And with this the debate is already over.
You're now saying piracy shouldn't have morals nor legality
attached to it.
Well the same could be said for anything. Why attach
morality or legality to murder? Rape? Slavery?
We do it because we HAVE morality. And legality.

Labels and artists put in physical work to make the releases
happen, why is that any less justified means to make money
than any other work?
We enjoy our bed, our food, our transportation, and we enjoy
our media.
Morally speaking, pirates are in the wrong when they deny to
pay for a product that cost money but rather steal the
product.

I feel society will hit a real slammer when media no longer
has centralized points of distribution, and when movie
companies no longer can afford big budgets.
People still expect high production qualities, yet don't
want to pay the price.
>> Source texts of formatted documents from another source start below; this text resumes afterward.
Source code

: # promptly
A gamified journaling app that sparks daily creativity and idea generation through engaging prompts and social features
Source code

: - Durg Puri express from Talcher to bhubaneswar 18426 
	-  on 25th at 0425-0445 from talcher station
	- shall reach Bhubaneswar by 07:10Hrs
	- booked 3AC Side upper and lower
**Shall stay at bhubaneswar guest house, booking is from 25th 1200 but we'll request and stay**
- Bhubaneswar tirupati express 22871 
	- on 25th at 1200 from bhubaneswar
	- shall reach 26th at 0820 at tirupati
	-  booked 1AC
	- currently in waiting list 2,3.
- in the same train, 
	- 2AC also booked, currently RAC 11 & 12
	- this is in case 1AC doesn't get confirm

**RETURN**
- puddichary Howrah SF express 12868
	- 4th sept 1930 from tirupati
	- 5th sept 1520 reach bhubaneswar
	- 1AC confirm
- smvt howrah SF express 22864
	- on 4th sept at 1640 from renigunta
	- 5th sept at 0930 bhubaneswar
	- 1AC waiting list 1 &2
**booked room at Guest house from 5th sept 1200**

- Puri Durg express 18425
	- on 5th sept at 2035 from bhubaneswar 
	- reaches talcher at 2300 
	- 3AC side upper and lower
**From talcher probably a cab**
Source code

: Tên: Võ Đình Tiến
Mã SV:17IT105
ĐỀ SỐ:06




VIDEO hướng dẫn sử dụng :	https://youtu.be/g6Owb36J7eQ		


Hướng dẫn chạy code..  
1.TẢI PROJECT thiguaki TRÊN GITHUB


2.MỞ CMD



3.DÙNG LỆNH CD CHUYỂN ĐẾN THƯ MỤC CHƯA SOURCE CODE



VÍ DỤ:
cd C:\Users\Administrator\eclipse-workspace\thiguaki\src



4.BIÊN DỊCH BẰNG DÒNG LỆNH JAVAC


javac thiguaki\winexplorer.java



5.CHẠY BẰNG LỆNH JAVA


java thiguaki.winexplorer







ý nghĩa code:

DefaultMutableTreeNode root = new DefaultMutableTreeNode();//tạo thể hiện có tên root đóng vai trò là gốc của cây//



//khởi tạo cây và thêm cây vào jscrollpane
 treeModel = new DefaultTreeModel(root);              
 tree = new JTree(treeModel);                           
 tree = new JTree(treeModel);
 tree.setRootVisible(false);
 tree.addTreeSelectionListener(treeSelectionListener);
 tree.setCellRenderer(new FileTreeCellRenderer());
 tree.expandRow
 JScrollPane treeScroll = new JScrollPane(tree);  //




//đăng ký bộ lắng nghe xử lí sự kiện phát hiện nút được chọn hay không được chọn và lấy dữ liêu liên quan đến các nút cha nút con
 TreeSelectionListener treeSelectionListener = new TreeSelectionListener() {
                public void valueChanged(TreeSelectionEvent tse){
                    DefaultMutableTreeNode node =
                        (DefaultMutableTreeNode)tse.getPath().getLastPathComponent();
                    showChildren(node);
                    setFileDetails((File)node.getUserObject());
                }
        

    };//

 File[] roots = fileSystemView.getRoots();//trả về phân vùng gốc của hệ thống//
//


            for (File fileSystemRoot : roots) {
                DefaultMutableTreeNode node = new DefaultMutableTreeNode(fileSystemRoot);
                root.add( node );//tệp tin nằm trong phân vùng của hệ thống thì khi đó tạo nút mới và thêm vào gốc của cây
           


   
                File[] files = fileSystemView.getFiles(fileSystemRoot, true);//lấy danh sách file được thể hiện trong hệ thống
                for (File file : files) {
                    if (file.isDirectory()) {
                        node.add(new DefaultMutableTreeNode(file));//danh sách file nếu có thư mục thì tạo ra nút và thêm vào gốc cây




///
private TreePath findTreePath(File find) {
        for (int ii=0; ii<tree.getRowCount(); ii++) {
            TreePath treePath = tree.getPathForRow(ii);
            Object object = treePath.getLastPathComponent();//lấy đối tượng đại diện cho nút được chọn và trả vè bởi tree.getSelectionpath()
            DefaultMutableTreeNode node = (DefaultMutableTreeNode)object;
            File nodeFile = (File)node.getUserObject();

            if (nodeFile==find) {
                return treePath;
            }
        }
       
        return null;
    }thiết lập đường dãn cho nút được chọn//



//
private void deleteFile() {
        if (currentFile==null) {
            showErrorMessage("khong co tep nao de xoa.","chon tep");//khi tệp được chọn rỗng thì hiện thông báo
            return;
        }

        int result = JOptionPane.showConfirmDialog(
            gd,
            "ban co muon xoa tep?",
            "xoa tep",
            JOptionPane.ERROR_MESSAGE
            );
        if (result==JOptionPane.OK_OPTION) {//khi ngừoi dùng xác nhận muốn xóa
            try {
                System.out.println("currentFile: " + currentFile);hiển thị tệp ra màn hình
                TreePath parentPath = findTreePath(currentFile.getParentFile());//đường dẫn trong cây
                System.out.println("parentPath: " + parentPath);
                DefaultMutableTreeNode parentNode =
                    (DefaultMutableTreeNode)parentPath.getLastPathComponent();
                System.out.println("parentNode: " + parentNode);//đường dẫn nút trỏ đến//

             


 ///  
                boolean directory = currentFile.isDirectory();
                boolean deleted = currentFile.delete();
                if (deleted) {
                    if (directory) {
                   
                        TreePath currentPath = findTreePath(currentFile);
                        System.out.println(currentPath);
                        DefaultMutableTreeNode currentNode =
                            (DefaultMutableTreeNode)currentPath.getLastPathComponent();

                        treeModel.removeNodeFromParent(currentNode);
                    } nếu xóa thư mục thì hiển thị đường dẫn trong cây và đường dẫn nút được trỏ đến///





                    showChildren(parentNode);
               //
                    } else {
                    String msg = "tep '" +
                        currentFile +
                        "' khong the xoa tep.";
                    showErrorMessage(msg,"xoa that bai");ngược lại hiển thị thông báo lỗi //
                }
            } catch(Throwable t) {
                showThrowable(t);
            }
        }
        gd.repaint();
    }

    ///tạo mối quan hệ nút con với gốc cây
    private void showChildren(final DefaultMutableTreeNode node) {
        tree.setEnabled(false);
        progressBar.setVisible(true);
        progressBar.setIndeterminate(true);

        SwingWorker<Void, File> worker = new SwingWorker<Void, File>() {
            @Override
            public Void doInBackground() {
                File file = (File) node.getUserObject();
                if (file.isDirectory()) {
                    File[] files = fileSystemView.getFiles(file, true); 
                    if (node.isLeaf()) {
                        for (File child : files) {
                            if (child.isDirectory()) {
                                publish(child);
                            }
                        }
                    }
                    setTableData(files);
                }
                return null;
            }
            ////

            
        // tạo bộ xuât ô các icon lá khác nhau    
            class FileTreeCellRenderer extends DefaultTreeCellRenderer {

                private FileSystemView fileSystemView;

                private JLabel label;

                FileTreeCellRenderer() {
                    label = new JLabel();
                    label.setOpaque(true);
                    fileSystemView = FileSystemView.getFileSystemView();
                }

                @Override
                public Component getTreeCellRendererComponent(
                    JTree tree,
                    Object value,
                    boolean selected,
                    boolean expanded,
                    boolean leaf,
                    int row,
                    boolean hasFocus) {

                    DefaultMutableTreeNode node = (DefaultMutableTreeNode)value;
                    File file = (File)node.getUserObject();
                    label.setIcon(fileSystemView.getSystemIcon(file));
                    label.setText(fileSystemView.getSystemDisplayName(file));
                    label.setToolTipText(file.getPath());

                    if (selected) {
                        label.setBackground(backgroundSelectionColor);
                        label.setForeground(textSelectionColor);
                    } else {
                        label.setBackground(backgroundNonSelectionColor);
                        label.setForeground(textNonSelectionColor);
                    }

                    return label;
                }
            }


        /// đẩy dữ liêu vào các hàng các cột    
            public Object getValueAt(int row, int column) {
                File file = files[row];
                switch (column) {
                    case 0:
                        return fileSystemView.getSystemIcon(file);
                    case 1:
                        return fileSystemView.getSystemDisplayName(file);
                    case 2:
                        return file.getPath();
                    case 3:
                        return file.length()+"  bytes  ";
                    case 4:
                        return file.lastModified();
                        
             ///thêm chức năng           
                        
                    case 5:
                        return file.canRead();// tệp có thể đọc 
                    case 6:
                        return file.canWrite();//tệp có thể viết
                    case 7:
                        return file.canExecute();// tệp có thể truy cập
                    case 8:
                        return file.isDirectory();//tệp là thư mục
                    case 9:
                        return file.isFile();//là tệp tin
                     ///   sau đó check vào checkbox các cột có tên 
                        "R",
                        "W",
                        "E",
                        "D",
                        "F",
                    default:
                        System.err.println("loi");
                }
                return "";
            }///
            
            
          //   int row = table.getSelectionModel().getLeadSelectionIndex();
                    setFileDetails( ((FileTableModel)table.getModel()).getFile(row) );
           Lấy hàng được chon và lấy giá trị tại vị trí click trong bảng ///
Ignorance at its worst.

Why are we as a society saying "musicians shouldnt make
money if they stop making music they arent musicians!"
NO
How about "musicians are trying to make money off what they
love to do, but everybody takes their product for free,
forcing them to get another job not enabling them to work on
music as much!"

Like I said earlier, making music and living off it is the
exact SAME as any other job, so why take this away>?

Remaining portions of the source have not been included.